- [Task item]: Starting at the line with "- VPN/virtual adapter", retype each line exactly up to and including the final line of the records below.

- [Supplied records]:

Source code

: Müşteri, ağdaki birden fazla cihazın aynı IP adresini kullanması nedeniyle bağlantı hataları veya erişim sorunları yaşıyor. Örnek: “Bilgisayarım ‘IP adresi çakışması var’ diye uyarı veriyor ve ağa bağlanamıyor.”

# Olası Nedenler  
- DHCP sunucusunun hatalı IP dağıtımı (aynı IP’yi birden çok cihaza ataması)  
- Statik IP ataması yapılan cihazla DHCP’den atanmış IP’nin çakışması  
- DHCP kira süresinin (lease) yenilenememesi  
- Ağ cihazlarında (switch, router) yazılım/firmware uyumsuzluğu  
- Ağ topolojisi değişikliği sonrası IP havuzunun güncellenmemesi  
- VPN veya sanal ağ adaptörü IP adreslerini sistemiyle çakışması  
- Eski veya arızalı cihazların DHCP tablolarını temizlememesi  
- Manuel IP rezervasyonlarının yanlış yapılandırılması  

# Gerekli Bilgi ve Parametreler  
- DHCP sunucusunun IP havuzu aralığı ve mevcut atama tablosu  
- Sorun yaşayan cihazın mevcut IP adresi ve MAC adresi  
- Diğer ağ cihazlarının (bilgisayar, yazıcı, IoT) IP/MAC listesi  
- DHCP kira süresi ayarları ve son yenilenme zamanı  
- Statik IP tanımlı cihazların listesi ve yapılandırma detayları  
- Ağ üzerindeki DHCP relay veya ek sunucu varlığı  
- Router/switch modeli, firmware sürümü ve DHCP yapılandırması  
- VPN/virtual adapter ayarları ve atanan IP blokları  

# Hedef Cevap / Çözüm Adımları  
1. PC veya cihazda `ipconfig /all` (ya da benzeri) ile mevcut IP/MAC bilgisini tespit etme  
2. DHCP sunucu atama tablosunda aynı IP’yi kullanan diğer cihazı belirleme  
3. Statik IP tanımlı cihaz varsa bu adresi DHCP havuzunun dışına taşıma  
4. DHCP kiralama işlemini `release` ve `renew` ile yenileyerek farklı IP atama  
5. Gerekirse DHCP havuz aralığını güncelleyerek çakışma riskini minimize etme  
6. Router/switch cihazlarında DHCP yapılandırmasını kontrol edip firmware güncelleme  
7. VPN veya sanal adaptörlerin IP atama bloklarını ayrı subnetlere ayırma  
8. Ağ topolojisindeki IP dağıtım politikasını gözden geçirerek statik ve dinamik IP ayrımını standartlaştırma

- [Finished task]:
- VPN/virtual adapter ayarları ve atanan IP blokları  

# Hedef Cevap / Çözüm Adımları  
1. PC veya cihazda `ipconfig /all` (ya da benzeri) ile mevcut IP/MAC bilgisini tespit etme  
2. DHCP sunucu atama tablosunda aynı IP’yi kullanan diğer cihazı belirleme  
3. Statik IP tanımlı cihaz varsa bu adresi DHCP havuzunun dışına taşıma  
4. DHCP kiralama işlemini `release` ve `renew` ile yenileyerek farklı IP atama  
5. Gerekirse DHCP havuz aralığını güncelleyerek çakışma riskini minimize etme  
6. Router/switch cihazlarında DHCP yapılandırmasını kontrol edip firmware güncelleme  
7. VPN veya sanal adaptörlerin IP atama bloklarını ayrı subnetlere ayırma  
8. Ağ topolojisindeki IP dağıtım politikasını gözden geçirerek statik ve dinamik IP ayrımını standartlaştırma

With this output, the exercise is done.